Alpine lake trip

Discussion in 'Stillwater' started by flyerman, Jul 24, 2008.

  1. flyerman New Member

    Posts: 22
    Snohomish, Wa
    Ratings: +0 / 0
    Howdy, I have been hitting some high lakes lately. Hit this lake last week and was real happy with the fishing. I tied to ID some different bugs, but they all looked like skeeters and I am still itching. I guess that and my limited experience at ID'ing bugs. I saw no shucks no damsels. Fish seemed like they have not seen any flies ever so I guess it didn't matter too much.

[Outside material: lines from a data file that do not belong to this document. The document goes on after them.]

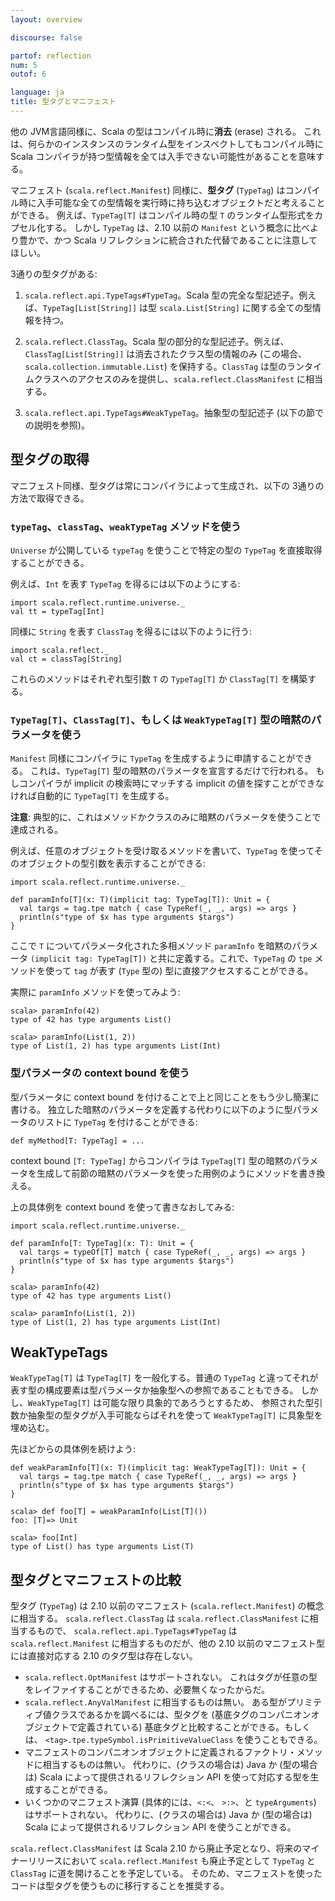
 ```yaml
---
layout: overview

discourse: false

partof: reflection
num: 5
outof: 6

language: ja
title: 型タグとマニフェスト
---
```


他の JVM言語同様に、Scala の型はコンパイル時に**消去** (erase) される。
これは、何らかのインスタンスのランタイム型をインスペクトしてもコンパイル時に
Scala コンパイラが持つ型情報を全ては入手できない可能性があることを意味する。

マニフェスト (`scala.reflect.Manifest`) 同様に、**型タグ** (`TypeTag`) はコンパイル時に入手可能な全ての型情報を実行時に持ち込むオブジェクトだと考えることができる。
例えば、`TypeTag[T]` はコンパイル時の型 `T` のランタイム型形式をカプセル化する。
しかし `TypeTag` は、2.10 以前の `Manifest` という概念に比べより豊かで、かつ
Scala リフレクションに統合された代替であることに注意してほしい。

3通りの型タグがある:

1. `scala.reflect.api.TypeTags#TypeTag`。Scala 型の完全な型記述子。例えば、`TypeTag[List[String]]` は型 `scala.List[String]` に関する全ての型情報を持つ。

2. `scala.reflect.ClassTag`。Scala 型の部分的な型記述子。例えば、`ClassTag[List[String]]` は消去されたクラス型の情報のみ (この場合、`scala.collection.immutable.List`) を保持する。`ClassTag` は型のランタイムクラスへのアクセスのみを提供し、`scala.reflect.ClassManifest` に相当する。

3. `scala.reflect.api.TypeTags#WeakTypeTag`。抽象型の型記述子 (以下の節での説明を参照)。

## 型タグの取得

マニフェスト同様、型タグは常にコンパイラによって生成され、以下の 3通りの方法で取得できる。

### `typeTag`、`classTag`、`weakTypeTag` メソッドを使う

`Universe` が公開している `typeTag` を使うことで特定の型の `TypeTag` を直接取得することができる。

例えば、`Int` を表す `TypeTag` を得るには以下のようにする:

    import scala.reflect.runtime.universe._
    val tt = typeTag[Int]

同様に `String` を表す `ClassTag` を得るには以下のように行う:

    import scala.reflect._
    val ct = classTag[String]

これらのメソッドはそれぞれ型引数 `T` の `TypeTag[T]` か `ClassTag[T]` を構築する。

### `TypeTag[T]`、`ClassTag[T]`、もしくは `WeakTypeTag[T]` 型の暗黙のパラメータを使う

`Manifest` 同様にコンパイラに `TypeTag` を生成するように申請することができる。
これは、`TypeTag[T]` 型の暗黙のパラメータを宣言するだけで行われる。
もしコンパイラが implicit の検索時にマッチする implicit の値を探すことができなければ自動的に
`TypeTag[T]` を生成する。

**注意**: 典型的に、これはメソッドかクラスのみに暗黙のパラメータを使うことで達成される。

例えば、任意のオブジェクトを受け取るメソッドを書いて、`TypeTag`
を使ってそのオブジェクトの型引数を表示することができる:

    import scala.reflect.runtime.universe._

    def paramInfo[T](x: T)(implicit tag: TypeTag[T]): Unit = {
      val targs = tag.tpe match { case TypeRef(_, _, args) => args }
      println(s"type of $x has type arguments $targs")
    }

ここで `T` についてパラメータ化された多相メソッド `paramInfo` を暗黙のパラメータ
`(implicit tag: TypeTag[T])` と共に定義する。これで、`TypeTag` の `tpe`
メソッドを使って `tag` が表す (`Type` 型の) 型に直接アクセスすることができる。

実際に `paramInfo` メソッドを使ってみよう:

    scala> paramInfo(42)
    type of 42 has type arguments List()

    scala> paramInfo(List(1, 2))
    type of List(1, 2) has type arguments List(Int)

### 型パラメータの context bound を使う

型パラメータに context bound を付けることで上と同じことをもう少し簡潔に書ける。
独立した暗黙のパラメータを定義する代わりに以下のように型パラメータのリストに
`TypeTag` を付けることができる:

    def myMethod[T: TypeTag] = ...

context bound `[T: TypeTag]` からコンパイラは `TypeTag[T]`
型の暗黙のパラメータを生成して前節の暗黙のパラメータを使った用例のようにメソッドを書き換える。

上の具体例を context bound を使って書きなおしてみる:

    import scala.reflect.runtime.universe._

    def paramInfo[T: TypeTag](x: T): Unit = {
      val targs = typeOf[T] match { case TypeRef(_, _, args) => args }
      println(s"type of $x has type arguments $targs")
    }

    scala> paramInfo(42)
    type of 42 has type arguments List()

    scala> paramInfo(List(1, 2))
    type of List(1, 2) has type arguments List(Int)

## WeakTypeTags

`WeakTypeTag[T]` は `TypeTag[T]` を一般化する。普通の
`TypeTag` と違ってそれが表す型の構成要素は型パラメータか抽象型への参照であることもできる。
しかし、`WeakTypeTag[T]` は可能な限り具象的であろうとするため、
参照された型引数か抽象型の型タグが入手可能ならばそれを使って
`WeakTypeTag[T]` に具象型を埋め込む。

先ほどからの具体例を続けよう:

    def weakParamInfo[T](x: T)(implicit tag: WeakTypeTag[T]): Unit = {
      val targs = tag.tpe match { case TypeRef(_, _, args) => args }
      println(s"type of $x has type arguments $targs")
    }

    scala> def foo[T] = weakParamInfo(List[T]())
    foo: [T]=> Unit

    scala> foo[Int]
    type of List() has type arguments List(T)

## 型タグとマニフェストの比較

型タグ (`TypeTag`) は 2.10 以前のマニフェスト (`scala.reflect.Manifest`) の概念に相当する。
`scala.reflect.ClassTag` は `scala.reflect.ClassManifest`
に相当するもので、
`scala.reflect.api.TypeTags#TypeTag` は `scala.reflect.Manifest`
に相当するものだが、他の 2.10 以前のマニフェスト型には直接対応する 2.10 のタグ型は存在しない。

<ul>
<li><code>scala.reflect.OptManifest</code> はサポートされない。
これはタグが任意の型をレイファイすることができるため、必要無くなったからだ。</li>

<li><code>scala.reflect.AnyValManifest</code> に相当するものは無い。
ある型がプリミティブ値クラスであるかを調べるには、型タグを (基底タグのコンパニオンオブジェクトで定義されている) 基底タグと比較することができる。もしくは、
<code>&lt;tag&gt;.tpe.typeSymbol.isPrimitiveValueClass</code> を使うこともできる。</li>

<li>マニフェストのコンパニオンオブジェクトに定義されるファクトリ・メソッドに相当するものは無い。 
代わりに、(クラスの場合は) Java か (型の場合は) Scala によって提供されるリフレクション API を使って対応する型を生成することができる。</li>

<li>いくつかのマニフェスト演算 (具体的には、<code>&lt;:&lt;</code>、 <code>&gt;:&gt;</code>、と <code>typeArguments</code>) はサポートされない。
代わりに、(クラスの場合は) Java か (型の場合は) Scala によって提供されるリフレクション API を使うことができる。</li>
</ul>

`scala.reflect.ClassManifest` は Scala 2.10 から廃止予定となり、将来のマイナーリリースにおいて
`scala.reflect.Manifest` も廃止予定として `TypeTag` と `ClassTag` に道を開けることを予定している。
そのため、マニフェストを使ったコードは型タグを使うものに移行することを推奨する。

Morning was fair, but evenings rocked, I caught three good sized Brookies on consecutive casts shooting floating line as far as I could with a small Carrie Special.

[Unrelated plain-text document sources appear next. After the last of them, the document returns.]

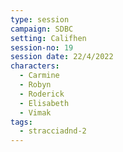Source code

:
 ```yaml
---
type: session
campaign: SDBC
setting: Califhen
session-no: 19
session date: 22/4/2022
characters:
  - Carmine
  - Robyn
  - Roderick
  - Elisabeth
  - Vimak
tags:
  - stracciadnd-2
---
```

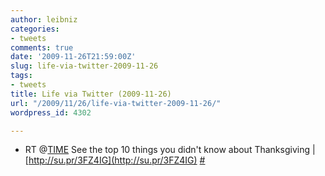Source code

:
 ```yaml
---
author: leibniz
categories:
- tweets
comments: true
date: '2009-11-26T21:59:00Z'
slug: life-via-twitter-2009-11-26
tags:
- tweets
title: Life via Twitter (2009-11-26)
url: "/2009/11/26/life-via-twitter-2009-11-26/"
wordpress_id: 4302

---
```

* RT @[TIME](http://twitter.com/TIME) See the top 10 things you didn't know about Thanksgiving | [http://su.pr/3FZ4IG](http://su.pr/3FZ4IG) [#](http://twitter.com/leibniz/statuses/6091031206)


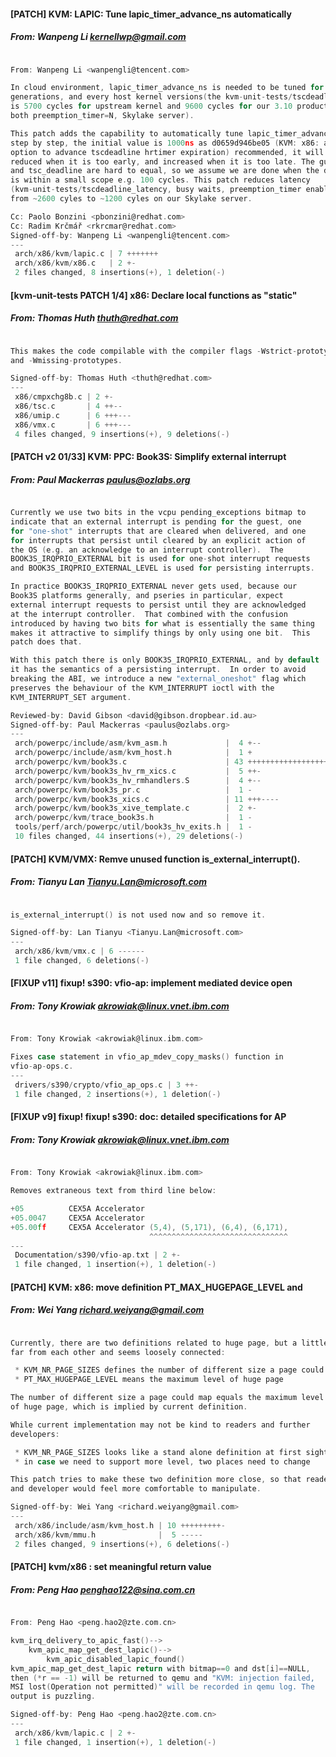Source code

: #### [PATCH] KVM: LAPIC: Tune lapic_timer_advance_ns automatically
##### From: Wanpeng Li <kernellwp@gmail.com>

```c

From: Wanpeng Li <wanpengli@tencent.com>

In cloud environment, lapic_timer_advance_ns is needed to be tuned for every CPU 
generations, and every host kernel versions(the kvm-unit-tests/tscdeadline_latency.flat 
is 5700 cycles for upstream kernel and 9600 cycles for our 3.10 product kernel, 
both preemption_timer=N, Skylake server).

This patch adds the capability to automatically tune lapic_timer_advance_ns
step by step, the initial value is 1000ns as d0659d946be05 (KVM: x86: add 
option to advance tscdeadline hrtimer expiration) recommended, it will be 
reduced when it is too early, and increased when it is too late. The guest_tsc 
and tsc_deadline are hard to equal, so we assume we are done when the delta 
is within a small scope e.g. 100 cycles. This patch reduces latency 
(kvm-unit-tests/tscdeadline_latency, busy waits, preemption_timer enabled)
from ~2600 cyles to ~1200 cyles on our Skylake server.

Cc: Paolo Bonzini <pbonzini@redhat.com>
Cc: Radim Krčmář <rkrcmar@redhat.com>
Signed-off-by: Wanpeng Li <wanpengli@tencent.com>
---
 arch/x86/kvm/lapic.c | 7 +++++++
 arch/x86/kvm/x86.c   | 2 +-
 2 files changed, 8 insertions(+), 1 deletion(-)

```
#### [kvm-unit-tests PATCH 1/4] x86: Declare local functions as "static"
##### From: Thomas Huth <thuth@redhat.com>

```c

This makes the code compilable with the compiler flags -Wstrict-prototypes
and -Wmissing-prototypes.

Signed-off-by: Thomas Huth <thuth@redhat.com>
---
 x86/cmpxchg8b.c | 2 +-
 x86/tsc.c       | 4 ++--
 x86/umip.c      | 6 +++---
 x86/vmx.c       | 6 +++---
 4 files changed, 9 insertions(+), 9 deletions(-)

```
#### [PATCH v2 01/33] KVM: PPC: Book3S: Simplify external interrupt
##### From: Paul Mackerras <paulus@ozlabs.org>

```c

Currently we use two bits in the vcpu pending_exceptions bitmap to
indicate that an external interrupt is pending for the guest, one
for "one-shot" interrupts that are cleared when delivered, and one
for interrupts that persist until cleared by an explicit action of
the OS (e.g. an acknowledge to an interrupt controller).  The
BOOK3S_IRQPRIO_EXTERNAL bit is used for one-shot interrupt requests
and BOOK3S_IRQPRIO_EXTERNAL_LEVEL is used for persisting interrupts.

In practice BOOK3S_IRQPRIO_EXTERNAL never gets used, because our
Book3S platforms generally, and pseries in particular, expect
external interrupt requests to persist until they are acknowledged
at the interrupt controller.  That combined with the confusion
introduced by having two bits for what is essentially the same thing
makes it attractive to simplify things by only using one bit.  This
patch does that.

With this patch there is only BOOK3S_IRQPRIO_EXTERNAL, and by default
it has the semantics of a persisting interrupt.  In order to avoid
breaking the ABI, we introduce a new "external_oneshot" flag which
preserves the behaviour of the KVM_INTERRUPT ioctl with the
KVM_INTERRUPT_SET argument.

Reviewed-by: David Gibson <david@gibson.dropbear.id.au>
Signed-off-by: Paul Mackerras <paulus@ozlabs.org>
---
 arch/powerpc/include/asm/kvm_asm.h             |  4 +--
 arch/powerpc/include/asm/kvm_host.h            |  1 +
 arch/powerpc/kvm/book3s.c                      | 43 ++++++++++++++++++++------
 arch/powerpc/kvm/book3s_hv_rm_xics.c           |  5 ++-
 arch/powerpc/kvm/book3s_hv_rmhandlers.S        |  4 +--
 arch/powerpc/kvm/book3s_pr.c                   |  1 -
 arch/powerpc/kvm/book3s_xics.c                 | 11 +++----
 arch/powerpc/kvm/book3s_xive_template.c        |  2 +-
 arch/powerpc/kvm/trace_book3s.h                |  1 -
 tools/perf/arch/powerpc/util/book3s_hv_exits.h |  1 -
 10 files changed, 44 insertions(+), 29 deletions(-)

```
#### [PATCH] KVM/VMX: Remve unused function is_external_interrupt().
##### From: Tianyu Lan <Tianyu.Lan@microsoft.com>

```c

is_external_interrupt() is not used now and so remove it.

Signed-off-by: Lan Tianyu <Tianyu.Lan@microsoft.com>
---
 arch/x86/kvm/vmx.c | 6 ------
 1 file changed, 6 deletions(-)

```
#### [FIXUP v11] fixup! s390: vfio-ap: implement mediated device open
##### From: Tony Krowiak <akrowiak@linux.vnet.ibm.com>

```c

From: Tony Krowiak <akrowiak@linux.ibm.com>

Fixes case statement in vfio_ap_mdev_copy_masks() function in
vfio-ap-ops.c.
---
 drivers/s390/crypto/vfio_ap_ops.c | 3 ++-
 1 file changed, 2 insertions(+), 1 deletion(-)

```
#### [FIXUP v9] fixup! fixup! s390: doc: detailed specifications for AP
##### From: Tony Krowiak <akrowiak@linux.vnet.ibm.com>

```c

From: Tony Krowiak <akrowiak@linux.ibm.com>

Removes extraneous text from third line below:

+05          CEX5A Accelerator
+05.0047     CEX5A Accelerator
+05.00ff     CEX5A Accelerator (5,4), (5,171), (6,4), (6,171),
                               ^^^^^^^^^^^^^^^^^^^^^^^^^^^^^^^
---
 Documentation/s390/vfio-ap.txt | 2 +-
 1 file changed, 1 insertion(+), 1 deletion(-)

```
#### [PATCH] KVM: x86: move definition PT_MAX_HUGEPAGE_LEVEL and
##### From: Wei Yang <richard.weiyang@gmail.com>

```c

Currently, there are two definitions related to huge page, but a little bit
far from each other and seems loosely connected:

 * KVM_NR_PAGE_SIZES defines the number of different size a page could map
 * PT_MAX_HUGEPAGE_LEVEL means the maximum level of huge page

The number of different size a page could map equals the maximum level
of huge page, which is implied by current definition.

While current implementation may not be kind to readers and further
developers:

 * KVM_NR_PAGE_SIZES looks like a stand alone definition at first sight
 * in case we need to support more level, two places need to change

This patch tries to make these two definition more close, so that reader
and developer would feel more comfortable to manipulate.

Signed-off-by: Wei Yang <richard.weiyang@gmail.com>
---
 arch/x86/include/asm/kvm_host.h | 10 +++++++++-
 arch/x86/kvm/mmu.h              |  5 -----
 2 files changed, 9 insertions(+), 6 deletions(-)

```
#### [PATCH]  kvm/x86 : set meaningful return value
##### From: Peng Hao <penghao122@sina.com.cn>

```c

From: Peng Hao <peng.hao2@zte.com.cn>

kvm_irq_delivery_to_apic_fast()-->
    kvm_apic_map_get_dest_lapic()-->
        kvm_apic_disabled_lapic_found()
kvm_apic_map_get_dest_lapic return with bitmap==0 and dst[i]==NULL,
then (*r == -1) will be returned to qemu and "KVM: injection failed,
MSI lost(Operation not permitted)" will be recorded in qemu log. The
output is puzzling.

Signed-off-by: Peng Hao <peng.hao2@zte.com.cn>
---
 arch/x86/kvm/lapic.c | 2 +-
 1 file changed, 1 insertion(+), 1 deletion(-)

```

    Caught some stream line bows (I think they were bows) that put up an aerobatic hard fight, brookies were kinda sluggish. Lake was 3400 feet and saw no other fishers and only ten other people in four days. Twenty mile hike plus brush bucking to find room to cast. Carried a nine pound raft that apparently I got too fat for.

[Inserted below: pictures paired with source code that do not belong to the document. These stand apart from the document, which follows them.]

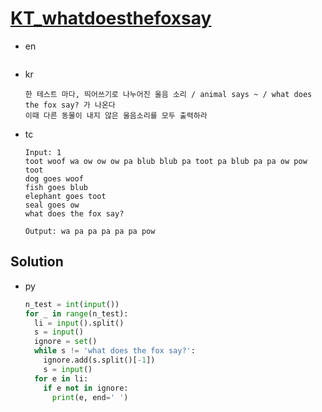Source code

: # [KT_whatdoesthefoxsay](https://open.kattis.com/problems/whatdoesthefoxsay)

* en

  ```en

  ```

* kr

  ```kr
  한 테스트 마다, 띄어쓰기로 나누어진 울음 소리 / animal says ~ / what does the fox say? 가 나온다
  이때 다른 동물이 내지 않은 울음소리를 모두 출력하라
  ```

* tc

  ```tc
  Input: 1
  toot woof wa ow ow ow pa blub blub pa toot pa blub pa pa ow pow toot
  dog goes woof
  fish goes blub
  elephant goes toot
  seal goes ow
  what does the fox say?

  Output: wa pa pa pa pa pa pow
  ```

## Solution

* py

  ```py
  n_test = int(input())
  for _ in range(n_test):
    li = input().split()
    s = input()
    ignore = set()
    while s != 'what does the fox say?':
      ignore.add(s.split()[-1])
      s = input()
    for e in li:
      if e not in ignore:
        print(e, end=' ')
  ```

    Was wondering if this looked like a bow to anyone and any thoughts on sluggish brookies at 3400 feet? Water was way to cold to swim.... and brookies were 13-17 inches.

    Take care, guys Greg
  2. jhemphill New Member

    Posts: 69
    renton, wa
    Ratings: +0 / 0
    all the alpine lakes i have been to have either had to much ice or i must have not been there at the right time.

    oh yeah nice bookie thats a monster for an alpine lake
  3. Blood Knot Old to the board

    Posts: 38
    Mountlake Terrace
    Ratings: +0 / 0
    Yep the first pic is a rainbow, and that is a nice brookie!

    I am going out this weekend, and I hope to wet a line at about 4500', we shall see. I sure hope I can wet a line, as this is one of a few weekends I can get out.
  4. CoastalCutt Member

    Posts: 547
    North Bend, WA
    Ratings: +0 / 0
    Let me tell you, those are a both exceptional fish for a high lake in the cascades. Keep that one secret. The bugs are minimal high up, so stick with small attractors like 16 and 18 wullfs, adams, caddis' and nymphs such as hare's ears and pheasant tails. Fish like those are opportunistic feeders. Most of these trout's diets are made up of small midges, and very small invertebraes. These fish are completely healthy though, and not stunted like a lot of our high lake populations, so maybe there is a food source giving them nutrients that you may not have seen. Next time, leave the raft, an extra nine pounds is a lot to pack in any amount of miles.
  5. scottflycst Active Member

    Posts: 1,711
    Ozark Mtn springwater
    Ratings: +24 / 0
    Darn nice fish Greg, a catch to be proud of , thanks for sharing!
  6. Brookie_Hunter aka Dave Hoover

    Posts: 1,349
    Phinney Ridge, Seattle, WA
    Ratings: +119 / 0
    Awesome Brook Trout! I wish I was you.
  7. Ed Call Mumbling Moderator

    Posts: 17,492
    Kitsap Peninsula
    Ratings: +1,469 / 9
    Beautiful fish, thanks for sharing. I guess my fat butt should put on a pack and go for a hike for my next outing.